**WORK TO BE COMPLETED:**
Copy out the full data exactly as given; pictures should not be included.

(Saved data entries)
☆ ☆ ☆ ☆

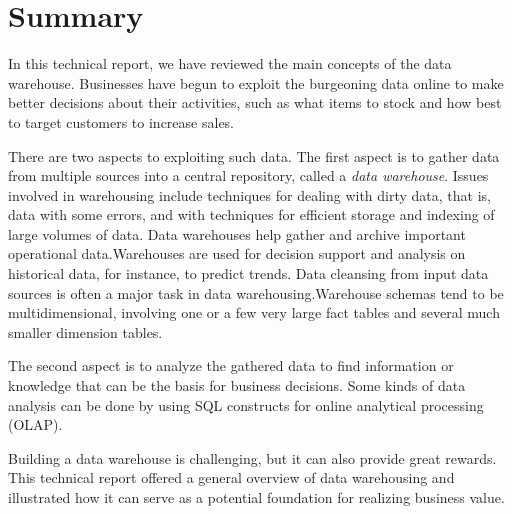 \documentclass{vldb}
\begin{document}
\section{Summary}
In this technical report, we have reviewed the main concepts of the data warehouse.
Businesses have begun to exploit the burgeoning data online to make better
decisions about their activities, such as what items to stock and how best to target
customers to increase sales. 

There are two aspects to exploiting such data. The first aspect is to gather data from multiple sources into a central repository, called a \textit{data warehouse}. Issues involved in warehousing include techniques for dealing
with dirty data, that is, data with some errors, and with techniques for efficient
storage and indexing of large volumes of data.
Data warehouses help gather and archive important operational data.Warehouses
are used for decision support and analysis on historical data, for
instance, to predict trends. Data cleansing from input data sources is often a
major task in data warehousing.Warehouse schemas tend to be multidimensional,
involving one or a few very large fact tables and several much smaller
dimension tables.

The second aspect is to analyze the gathered data to find information or
knowledge that can be the basis for business decisions. Some kinds of data analysis
can be done by using SQL constructs for online analytical processing (OLAP).

Building a data warehouse is challenging, but it can also provide great rewards.
This technical report offered a general overview of data warehousing and illustrated how it can serve as a potential foundation for realizing business value. 




\end{document}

☆ ☆ ☆ ☆

**EXERCISE RESULT:**
 \documentclass{vldb}
\begin{document}
\section{Summary}
In this technical report, we have reviewed the main concepts of the data warehouse.
Businesses have begun to exploit the burgeoning data online to make better
decisions about their activities, such as what items to stock and how best to target
customers to increase sales. 

There are two aspects to exploiting such data. The first aspect is to gather data from multiple sources into a central repository, called a \textit{data warehouse}. Issues involved in warehousing include techniques for dealing
with dirty data, that is, data with some errors, and with techniques for efficient
storage and indexing of large volumes of data.
Data warehouses help gather and archive important operational data.Warehouses
are used for decision support and analysis on historical data, for
instance, to predict trends. Data cleansing from input data sources is often a
major task in data warehousing.Warehouse schemas tend to be multidimensional,
involving one or a few very large fact tables and several much smaller
dimension tables.

The second aspect is to analyze the gathered data to find information or
knowledge that can be the basis for business decisions. Some kinds of data analysis
can be done by using SQL constructs for online analytical processing (OLAP).

Building a data warehouse is challenging, but it can also provide great rewards.
This technical report offered a general overview of data warehousing and illustrated how it can serve as a potential foundation for realizing business value. 




\end{document}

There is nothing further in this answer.